Стелла несла сумки с тех пор, как оставили гору, и уже привыкла к ним, к тонким кожаным бокам их, проштампованным черными разрешениями, раздутым от ночных сорочек и нескольких памятных вещей, шла она обок его, переступала носилки и держалась как можно ближе безо всяких хлопот. За ночь Эрнст окреп, он ощущал, как мимо поезда проплывает воздух; все они окрепли, приближаясь к городу, das Grab. Выглядел город совсем иначе, вовсе не так, как Эрнст рассчитывал, не темным и безопасным и утомительным посередь земли, а холодным и широким, не протолкнуться от сбитых с толку возвращенцев домой, вещмешки заполнены последними подарками на память. Никаких жучков или насекомых там не было, никаких недвижных поникших клювов и бесформенных крыльев на мраморных стенах. Однако — толпы пред пустыми витринами и нескончаемые белые отряды, собираемые и пересобираемые за зданием суда. Имена, и номера, и приветствия порхали между рядами сочных скучных строений, и они целовались, меняли повязки, всё — посреди улицы.

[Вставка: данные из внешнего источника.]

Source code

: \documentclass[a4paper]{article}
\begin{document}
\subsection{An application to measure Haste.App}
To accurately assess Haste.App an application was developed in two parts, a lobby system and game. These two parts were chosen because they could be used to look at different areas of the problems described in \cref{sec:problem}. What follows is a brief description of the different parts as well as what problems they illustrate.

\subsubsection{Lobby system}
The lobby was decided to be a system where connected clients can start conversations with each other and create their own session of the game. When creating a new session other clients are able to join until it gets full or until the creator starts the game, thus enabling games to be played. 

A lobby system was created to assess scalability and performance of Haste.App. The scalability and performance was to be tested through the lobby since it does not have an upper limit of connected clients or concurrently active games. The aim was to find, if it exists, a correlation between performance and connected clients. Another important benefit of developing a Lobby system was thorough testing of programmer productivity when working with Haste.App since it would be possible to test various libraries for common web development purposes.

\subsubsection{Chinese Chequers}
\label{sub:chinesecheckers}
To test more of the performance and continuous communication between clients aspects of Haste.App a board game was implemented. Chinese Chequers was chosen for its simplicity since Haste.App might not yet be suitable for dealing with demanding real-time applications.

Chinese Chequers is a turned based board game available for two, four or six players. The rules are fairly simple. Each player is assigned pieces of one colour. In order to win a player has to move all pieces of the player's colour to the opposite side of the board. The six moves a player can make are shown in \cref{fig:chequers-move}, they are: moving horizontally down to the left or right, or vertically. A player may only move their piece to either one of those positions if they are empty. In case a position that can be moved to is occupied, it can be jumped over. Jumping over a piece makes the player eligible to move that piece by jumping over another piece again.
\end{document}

Эрнст принялся искать Хермана. Ему не хотелось искать старика, отца-рекрута, но чуял он, как гражданин, что зольдата следует встретить. Он заглядывал под одеяла, в повозки, щурясь, присматривался к шеренгам, шел все быстрей и быстрей, но херра Снежа не находил.
— Эрнст, муж мой дорогой, постой, мы разве в нужную сторону идем?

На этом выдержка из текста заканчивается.